L'encyclique Caritas in veritate, entre tradition chrétienne et monde moderne
Martin Schlag

I.Introduction

En 1895, Georg Jellinek a publié la première édition de son livre « La déclaration des droits de l'homme et du citoyen »1. La teneur de l'ouvrage a fait l'objet d'une polémique enflammée. Jellinek soutient que tant la Déclaration française des droits de l'homme et du citoyen de 1789 que celle des Etats-Unis (et, par là, les diverses déclarations rédigées dans le monde occidental) sont, en dernier ressort, le fruit des luttes pour garantir la liberté religieuse. « L'idée d'établir légalement des droits de l'homme indiscutables innés et sacrés n'est pas d'origine politique, mais religieuse.
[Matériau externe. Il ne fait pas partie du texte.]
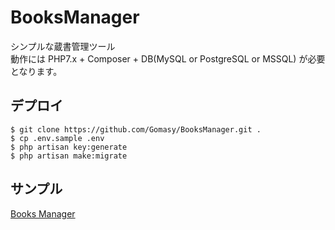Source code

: # BooksManager
シンプルな蔵書管理ツール  
動作には PHP7.x + Composer + DB(MySQL or PostgreSQL or MSSQL) が必要となります。  

## デプロイ
    $ git clone https://github.com/Gomasy/BooksManager.git .
    $ cp .env.sample .env
    $ php artisan key:generate
    $ php artisan make:migrate

## サンプル
[Books Manager](https://books.gomasy.jp/)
Ce que l'on avait jusqu'alors considéré comme œuvre de la révolution est, en réalité, le fruit de la réforme protestante et des conflits qui en ont découlé ».2. Je ne suis pas, à l'heure présente, en mesure d'analyser si le contenu d'une telle thèse, séduisant à plus d'un titre, est correct. Ce à quoi je m'attache, c'est de mettre en lumière un aspect que suppose la thèse de Jellinek: « Y a-t-il une continuité substantielle entre la tradition chrétienne et le monde moderne? Ou, au contraire, la modernité est-elle due à la rupture et à la discontinuité d'avec cette tradition chrétienne? ».3.

Max Weber, en exposant sa thèse dans l'ouvrage « L'éthique protestante et l' « esprit » du capitalisme » 4, s'est trouvé notablement influencé par l'œuvre de Jellinek. Weber transforme le matériel historique constitutionnel en modèle d'explication des évolutions sociales en général. Il affirmait substantiellement que les forces matérielles et économiques ne sont pas les seules à changer le monde, mais qu'il y a aussi les forces religieuses, et que ces dernières, s'agissant de la société occidentale industrielle, ont eu leur influence concrète sur la question. 5.

L'Encyclique du Pape Benoît XVI, quoique ne dépendant pas, explicitement, de Max Weber, en inscrit les affirmations dans un contexte plus large, par une argumentation qui ne s'avère pas simple à comprendre en première lecture. 6. Dans les pages qui suivent, nous allons tenter d'exposer la thèse selon laquelle Benoît XVI, dans l'Encyclique veritas in caritate, cherche les éléments de la tradition chrétienne qui pourraient être utiles à l'économie moderne, dont la fin se doit d'être, selon le document du Pape, le développement intégral de l'homme.

Caritas in veritate est quantitativement l'encyclique sociale la plus étendue de l'histoire, tout en n'étant pas en reste pour ce qui est de sa teneur. Elle soulève de nombreuses questions à même d'entraîner un changement de mode de pensée et de susciter des points de vue novateurs.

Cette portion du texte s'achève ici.